Unaware that Ms. Hernandez had been at the Adams County Sheriff's Office making false accusations against him, Plaintiff became concerned when Ms. Hernandez failed to appear for their January 5th breakfast date and failed to respond to Plaintiff's phone calls and text messages. [Id. at ¶¶ 12, 14-15] Concerned for her safety, Plaintiff went to Ms. Hernandez's home and attempted to locate her. [Id. at ¶¶ 15-16] When Ms. Hernandez would not answer the door, Plaintiff entered her house through the dog door. [Id. at ¶ 17] After confirming that Ms. Hernandez was not at her home, Plaintiff called 9-1-1 to report Ms. Hernandez missing. [Id. at ¶ 18]

In response to Plaintiff's call, the Adams County Sheriff's Office sent an officer to Ms. Hernandez's residence and arrested Plaintiff. [Id. at ¶ 19] The warrantless arrest 2 was made pursuant to an affidavit authored by Defendant Adams County Sheriff's Detective Jai Rogers and premised upon Ms.
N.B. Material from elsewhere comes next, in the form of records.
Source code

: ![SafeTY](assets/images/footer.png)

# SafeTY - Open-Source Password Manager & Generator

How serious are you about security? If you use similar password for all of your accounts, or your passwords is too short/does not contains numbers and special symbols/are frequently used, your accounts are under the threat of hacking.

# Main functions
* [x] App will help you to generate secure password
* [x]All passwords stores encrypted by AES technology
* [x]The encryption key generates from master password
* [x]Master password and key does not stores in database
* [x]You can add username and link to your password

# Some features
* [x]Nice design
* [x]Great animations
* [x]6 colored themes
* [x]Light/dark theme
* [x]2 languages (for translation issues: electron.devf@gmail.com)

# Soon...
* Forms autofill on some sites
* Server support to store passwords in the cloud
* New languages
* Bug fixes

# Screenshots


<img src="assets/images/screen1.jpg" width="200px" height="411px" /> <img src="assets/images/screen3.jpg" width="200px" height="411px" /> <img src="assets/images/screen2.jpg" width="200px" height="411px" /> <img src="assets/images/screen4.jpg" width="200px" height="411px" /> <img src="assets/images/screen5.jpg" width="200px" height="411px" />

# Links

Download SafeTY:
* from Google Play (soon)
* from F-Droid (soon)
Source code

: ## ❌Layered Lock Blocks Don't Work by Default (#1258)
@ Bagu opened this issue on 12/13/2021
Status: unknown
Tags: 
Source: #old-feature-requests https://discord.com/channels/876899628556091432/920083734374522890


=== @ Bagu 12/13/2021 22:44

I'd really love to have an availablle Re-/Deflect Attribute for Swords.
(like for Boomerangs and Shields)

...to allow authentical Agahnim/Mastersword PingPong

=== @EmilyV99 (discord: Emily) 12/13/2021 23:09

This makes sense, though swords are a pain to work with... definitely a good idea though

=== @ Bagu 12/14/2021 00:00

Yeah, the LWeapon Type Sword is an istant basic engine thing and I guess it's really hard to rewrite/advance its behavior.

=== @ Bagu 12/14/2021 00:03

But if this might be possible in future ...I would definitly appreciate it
Hernandez's accusations. [Id. at ¶ 23] While Plaintiff was in custody, the Adams County Sheriff's Office asked Plaintiff for consent to search his home. [Id. at ¶ 24] Plaintiff refused. [Id.] Ms. Hernandez, however, signed a consent form purporting to grant the Adams County Sheriff's Office authority to search Plaintiff's home. [Id. at ¶ 25]

The next day, Ms. Hernandez called the Adams County Sheriff's Office to report evidence of unlawful activity in Plaintiff's home, including evidence of violence and surreptitious surveillance. [Id. at ¶ 26] Defendant Adams County Sheriff's Officer James Graham asked Ms. Hernandez to accompany him to Plaintiff's house to search for evidence. [Id. at ¶ 27] Ms. Hernandez agreed, and Officer Graham and Ms. Hernandez entered Plaintiff's house without a warrant and against Plaintiff's express refusal of consent. [Id. at ¶ 28] While in Plaintiff's house, Officer Graham seized a gold chain and flash drive belonging to Plaintiff. [Id. at ¶ 29]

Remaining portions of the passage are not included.